Eğitimden başka azınlık vakıflarının durumu da sorunlu. Bu yasalarda belirsizlik var. Ayrıca, bölgedeki dini liderli, yani müftülük sisteminin de atama yerine cemaat seçimleriyle yapılmasını istiyorlar. Haklı bir talep... Bunlar şimdilik kolay çözülmeyecek sorunlar gibi duruyor. Pek çok şey, Türk-Yunan ilişkilerinin gidişatına ve Türkiye'nin AB yolundaki ilerleyişine bağlı.

Şeyhlerin metresi...

ÖNCEKİ
gün Hürriyet'te bir ‘sahte şeyh’ haberi vardı. Bu tür haberler beni çok üzüyor ve öfkelendiriyor. Adeta tıkanacakmış gibi oluyorum. Hem de AKP döneminde bu nasıl bir sorumsuzluktur. Sanki Atatürk Türkiyesi'nde ‘hakiki şeyh’ler varmış gibi. Adına şeyh denilen bu güruhun hepsi aynı derecede ‘sahte’ değilmiş gibi. Benzer şekilde bir de ‘imam nikáhlı eş’ aymazlığı var. Böyle diyerek, bu rezilliği de muşrulaştırıyoruz. İmam nikáhlı eş diye bir kavram var mı Türkiye Cumhuriyeti'nde. Bunun adı olsa olsa ‘metres’ ya da en hafifinden ‘kapatma’dır.

Doğan GÖKER-İSTANBUL

‘GERİLİĞİN kaynağına inersek, siyasi partilerin başına geçenlerin ve ülkeyi yönetenlerin yeterli bilgi birikimine sahip olmadığını görürüz. Ülkenin kalkınmasına yönelik bilgiler ya kendilerinde yok ya da bunları kullanamıyorlar. Eğitim sistemindeki eksiklik ise Türkiye'nin geri kalmışlığının bir diğer nedeni... Özellikle üniversiteler, gelişmiş eleman yetiştirmekte yetersiz. Eğitim sadece teknik bilgi vermez, bazı değerleri de özümsetmesi gerekir.

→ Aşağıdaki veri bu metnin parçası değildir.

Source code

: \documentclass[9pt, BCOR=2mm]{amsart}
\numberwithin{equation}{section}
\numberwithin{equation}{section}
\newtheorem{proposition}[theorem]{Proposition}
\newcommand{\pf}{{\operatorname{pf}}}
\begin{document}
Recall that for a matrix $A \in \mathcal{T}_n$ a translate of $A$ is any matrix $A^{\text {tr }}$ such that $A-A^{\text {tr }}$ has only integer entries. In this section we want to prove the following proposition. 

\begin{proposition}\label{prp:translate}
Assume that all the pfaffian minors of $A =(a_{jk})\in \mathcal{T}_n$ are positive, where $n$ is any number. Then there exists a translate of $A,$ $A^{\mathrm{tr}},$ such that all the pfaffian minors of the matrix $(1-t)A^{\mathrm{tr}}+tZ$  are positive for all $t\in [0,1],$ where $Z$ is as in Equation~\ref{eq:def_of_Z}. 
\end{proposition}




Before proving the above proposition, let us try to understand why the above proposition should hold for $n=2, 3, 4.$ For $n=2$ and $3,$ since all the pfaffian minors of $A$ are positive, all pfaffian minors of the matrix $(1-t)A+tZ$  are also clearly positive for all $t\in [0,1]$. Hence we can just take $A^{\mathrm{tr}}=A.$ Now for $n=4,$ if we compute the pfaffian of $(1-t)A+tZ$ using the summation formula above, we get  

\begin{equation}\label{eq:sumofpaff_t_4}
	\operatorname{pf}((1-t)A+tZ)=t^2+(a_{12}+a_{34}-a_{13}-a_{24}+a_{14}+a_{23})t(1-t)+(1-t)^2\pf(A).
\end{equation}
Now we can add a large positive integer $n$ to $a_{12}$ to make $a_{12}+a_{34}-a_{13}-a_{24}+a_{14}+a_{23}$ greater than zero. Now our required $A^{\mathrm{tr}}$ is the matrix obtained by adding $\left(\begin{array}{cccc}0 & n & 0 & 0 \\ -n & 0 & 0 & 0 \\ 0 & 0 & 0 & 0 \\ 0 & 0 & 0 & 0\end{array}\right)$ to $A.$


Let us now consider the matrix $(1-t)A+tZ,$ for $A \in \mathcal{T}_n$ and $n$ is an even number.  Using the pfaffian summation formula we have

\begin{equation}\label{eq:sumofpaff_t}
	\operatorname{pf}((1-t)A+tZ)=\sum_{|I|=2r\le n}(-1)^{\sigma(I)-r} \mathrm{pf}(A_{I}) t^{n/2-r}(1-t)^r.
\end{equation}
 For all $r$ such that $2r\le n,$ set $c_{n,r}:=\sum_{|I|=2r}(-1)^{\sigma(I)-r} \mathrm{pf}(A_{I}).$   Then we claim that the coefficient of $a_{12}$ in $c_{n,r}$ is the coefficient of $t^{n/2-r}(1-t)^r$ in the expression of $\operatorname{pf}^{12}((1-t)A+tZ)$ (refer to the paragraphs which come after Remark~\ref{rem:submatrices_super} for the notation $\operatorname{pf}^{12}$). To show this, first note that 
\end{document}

Bilgi ve bazı değerlerden yoksun insanlar da Türkiye'nin geri kalmasına neden oluyor.’

(Cumhurbaşkanlığı eski Devlet Denetleme Kurulu üyesi Dr. Mustafa Yuluğ)

Vur notere

TRAFİK Yasası'nda tek maddelik değişiklik içeren yasa taslağı 8.1.2003'te İçişleri Komisyonu'na geldi. Amacı ise araç satışlarının trafik büroları tarafından yapılmasıymış. Gerekçesi ise vatandaşın ekonomik ve zamansal kaybını önlemekmiş; AB ülkeleri ile uyum sağlamakmış.

Bu gerekçelerden her ikisi de yanlış ve bilinen asıl gerçekleri kamufle edicidir. Örneğin Ankara'da bu hizmet 73 noter ve 550 elemanla veriliyorken bundan böyle bir tek Trafik Tescil Bürosu'nda gerçekleştirilecek. Kuyruklar ve kuyrukları bilinen yöntemlerle aşma gayreti vatandaşın hangi zaman ve ekonomik kaybını önleyecek? Ay'da mı yaşıyoruz. Biz ülkemizi tanımıyor muyuz?

AB ülkelerinden hiçbirinde polis böyle ticari anlaşmaları onaylamıyor. Özel kurumlar yapıyor bu işi. Bizdeki noterlikler de, oradaki bu özel kurumların benzeridir. AB ülkelerinde polis polislik yapıyor sadece. Parasal alışverişlere bulaşmıyor.

Bunlar hani devleti küçültüyorlardı?

Vatandaşın ödemek zorunda olduğu harç damgayı kaldırıyorsanız kaldırın; noter de olmasın. Zaten vatandaşın ödediği paranın % 90'ı bu kalemlerdir.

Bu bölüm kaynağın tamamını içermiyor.